Asia Focus 2018

La forme qu’un artiste utilise pour énoncer sa pensée dévoile toujours quelque chose de l’idée qu’il se fait de l’art qu’il embrasse. A cet égard, deux des performances proposées en ce moment par l’Asia Focus du Musée d’Art Moderne et Contemporain de Séoul sont intéressantes tant elles illustrent justement le débat ancien qui entoure l’idée d’un théâtre de divertissement et celui, plus récent, sur la question de savoir si les moyens techniques mis à sa disposition doivent être utilisés au service de la création d’un imaginaire ou bien de la perception du réel.

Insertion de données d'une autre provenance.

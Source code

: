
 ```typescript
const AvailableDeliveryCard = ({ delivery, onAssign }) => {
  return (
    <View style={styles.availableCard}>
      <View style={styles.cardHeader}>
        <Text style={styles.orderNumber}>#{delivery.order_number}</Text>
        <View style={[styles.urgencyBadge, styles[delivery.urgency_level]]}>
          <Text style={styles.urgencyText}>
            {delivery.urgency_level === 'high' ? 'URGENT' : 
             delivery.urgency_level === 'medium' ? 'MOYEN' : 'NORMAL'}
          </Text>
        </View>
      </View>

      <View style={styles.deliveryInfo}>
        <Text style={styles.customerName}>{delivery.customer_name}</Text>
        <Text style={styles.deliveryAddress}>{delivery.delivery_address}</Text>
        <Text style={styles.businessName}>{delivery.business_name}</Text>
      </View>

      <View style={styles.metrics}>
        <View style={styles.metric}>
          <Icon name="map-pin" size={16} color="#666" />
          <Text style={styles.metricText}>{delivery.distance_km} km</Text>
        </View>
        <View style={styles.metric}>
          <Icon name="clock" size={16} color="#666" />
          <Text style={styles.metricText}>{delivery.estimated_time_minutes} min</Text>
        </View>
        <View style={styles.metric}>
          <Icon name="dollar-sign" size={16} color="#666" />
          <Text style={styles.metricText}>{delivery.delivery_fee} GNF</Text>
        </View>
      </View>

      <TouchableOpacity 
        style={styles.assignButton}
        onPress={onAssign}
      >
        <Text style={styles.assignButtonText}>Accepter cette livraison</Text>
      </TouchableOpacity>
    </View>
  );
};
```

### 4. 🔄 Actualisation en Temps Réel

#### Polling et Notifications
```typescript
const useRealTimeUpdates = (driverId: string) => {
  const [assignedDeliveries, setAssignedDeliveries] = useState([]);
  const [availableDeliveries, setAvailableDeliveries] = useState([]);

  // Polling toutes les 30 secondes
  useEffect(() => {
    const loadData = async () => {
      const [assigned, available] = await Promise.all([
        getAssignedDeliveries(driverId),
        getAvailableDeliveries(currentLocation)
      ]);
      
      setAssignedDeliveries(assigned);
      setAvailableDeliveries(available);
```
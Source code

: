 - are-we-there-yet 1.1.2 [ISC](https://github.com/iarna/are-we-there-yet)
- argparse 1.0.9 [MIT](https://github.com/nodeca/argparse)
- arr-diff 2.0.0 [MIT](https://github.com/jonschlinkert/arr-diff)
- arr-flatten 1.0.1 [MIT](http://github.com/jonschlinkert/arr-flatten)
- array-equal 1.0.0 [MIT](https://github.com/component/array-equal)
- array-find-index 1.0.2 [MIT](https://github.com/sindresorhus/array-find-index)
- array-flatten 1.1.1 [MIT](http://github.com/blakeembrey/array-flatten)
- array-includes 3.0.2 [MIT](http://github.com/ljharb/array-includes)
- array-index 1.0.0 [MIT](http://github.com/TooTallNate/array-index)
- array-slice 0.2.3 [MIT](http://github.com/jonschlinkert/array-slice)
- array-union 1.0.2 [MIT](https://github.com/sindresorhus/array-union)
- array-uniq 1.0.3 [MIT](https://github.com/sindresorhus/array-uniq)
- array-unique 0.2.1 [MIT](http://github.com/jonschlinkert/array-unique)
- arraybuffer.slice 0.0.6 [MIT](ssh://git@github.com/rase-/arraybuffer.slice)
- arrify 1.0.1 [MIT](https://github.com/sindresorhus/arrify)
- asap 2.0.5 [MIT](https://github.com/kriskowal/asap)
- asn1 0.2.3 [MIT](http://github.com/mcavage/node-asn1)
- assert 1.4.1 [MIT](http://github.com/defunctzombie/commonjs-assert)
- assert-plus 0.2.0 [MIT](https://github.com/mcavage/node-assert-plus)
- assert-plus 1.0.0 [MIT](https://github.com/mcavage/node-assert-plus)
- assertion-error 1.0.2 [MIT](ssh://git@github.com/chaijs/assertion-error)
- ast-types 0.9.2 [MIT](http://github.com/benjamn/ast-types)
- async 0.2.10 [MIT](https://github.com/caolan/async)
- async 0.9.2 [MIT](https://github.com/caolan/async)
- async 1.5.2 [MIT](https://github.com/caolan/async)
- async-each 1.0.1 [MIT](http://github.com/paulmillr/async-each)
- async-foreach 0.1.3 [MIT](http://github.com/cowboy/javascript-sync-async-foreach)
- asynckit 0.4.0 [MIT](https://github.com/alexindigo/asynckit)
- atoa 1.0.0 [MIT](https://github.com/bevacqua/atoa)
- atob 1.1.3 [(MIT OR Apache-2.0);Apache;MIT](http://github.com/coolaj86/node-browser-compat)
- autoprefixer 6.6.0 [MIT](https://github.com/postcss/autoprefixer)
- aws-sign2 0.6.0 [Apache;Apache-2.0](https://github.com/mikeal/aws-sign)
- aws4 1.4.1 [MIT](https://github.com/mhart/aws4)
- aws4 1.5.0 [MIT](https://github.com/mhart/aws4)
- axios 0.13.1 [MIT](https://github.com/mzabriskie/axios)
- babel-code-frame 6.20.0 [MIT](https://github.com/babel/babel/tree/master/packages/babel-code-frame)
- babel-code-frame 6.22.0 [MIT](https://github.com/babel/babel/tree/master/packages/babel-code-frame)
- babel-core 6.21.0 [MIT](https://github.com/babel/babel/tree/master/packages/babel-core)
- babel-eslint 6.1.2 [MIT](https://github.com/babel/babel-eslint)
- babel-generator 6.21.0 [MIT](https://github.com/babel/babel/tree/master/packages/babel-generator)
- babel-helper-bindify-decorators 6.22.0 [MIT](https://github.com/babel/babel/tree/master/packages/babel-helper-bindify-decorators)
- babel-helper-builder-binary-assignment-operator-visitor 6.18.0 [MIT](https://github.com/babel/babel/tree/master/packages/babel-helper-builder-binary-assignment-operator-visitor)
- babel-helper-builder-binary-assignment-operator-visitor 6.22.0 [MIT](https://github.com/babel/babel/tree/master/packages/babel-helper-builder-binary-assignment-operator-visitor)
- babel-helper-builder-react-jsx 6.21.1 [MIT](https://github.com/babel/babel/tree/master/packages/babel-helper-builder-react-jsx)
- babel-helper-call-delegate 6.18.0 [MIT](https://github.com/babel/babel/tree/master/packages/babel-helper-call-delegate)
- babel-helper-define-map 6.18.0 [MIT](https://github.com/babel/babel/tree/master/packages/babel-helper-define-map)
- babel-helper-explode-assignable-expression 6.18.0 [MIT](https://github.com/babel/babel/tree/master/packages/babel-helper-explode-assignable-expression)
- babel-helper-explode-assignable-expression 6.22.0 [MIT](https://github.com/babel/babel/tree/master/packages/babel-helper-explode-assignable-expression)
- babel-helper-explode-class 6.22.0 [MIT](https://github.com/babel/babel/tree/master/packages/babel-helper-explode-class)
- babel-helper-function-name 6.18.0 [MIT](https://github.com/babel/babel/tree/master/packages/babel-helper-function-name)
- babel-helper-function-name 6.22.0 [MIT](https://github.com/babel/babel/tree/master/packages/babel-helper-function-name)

Qu’il s’agisse du Singapourien Ho Tzu Nyen et de sa pièce “The Mysterious Lai Teck” ou du Japonais Meiro Koizumi avec son “Sacrifice”, chacun s’amuse pleinement des opportunités qu’offrent les nouvelles technologies, le premier en faisant intégralement interpréter le récit de sa pièce par un robot, et le second en proposant une performance filmique solitaire en réalité virtuelle. Si ces deux propositions ont le mérite de faire vivre à leurs spectateurs une expérience inédite, reste que la présence sur le plateau de ce robot humanoïde abonde dans le sens d’une modernité destructrice qui remplace sans proposer, alors que Meiro Kozumi s’essaye à quelque chose qui nous laisse entrevoir ce que la technique peut avoir de créateur au théâtre, et c’est assez rare pour être souligné.

Après des années de vidéos mal maîtrisées et de lumières stroboscopiques abrutissantes, voici en effet qu’un artiste arrive et nous démontre d’une part que la technique peut être mise au service d’autre chose que de la preuve faite par l’Homme à lui-même de son intelligence (« regardez, nous savons faire des robots! ») et d’autre part, que la modernité doit être utilisée autrement que comme la simple réplique de l’esthétique du réel. Ainsi, alors que Ho Tzu Nyen ne maîtrise l’outil que pour répliquer l’imagerie de ce “réel pétrifié” dont parle Maurice Gaudelier, le film en réalité virtuelle de Meiro Koizumi s’ancre lui aussi pleinement dans le réel puisqu’il nous fait revivre la perte de ses proches par un homme qui a vécut la guerre, mais aborde l’esthétique comme annexe, pour n’en retirer que ce qui compte finalement et qui jusqu’à présent faute de technique était si difficile à montrer : non pas la vision du réelle, mais son vécu.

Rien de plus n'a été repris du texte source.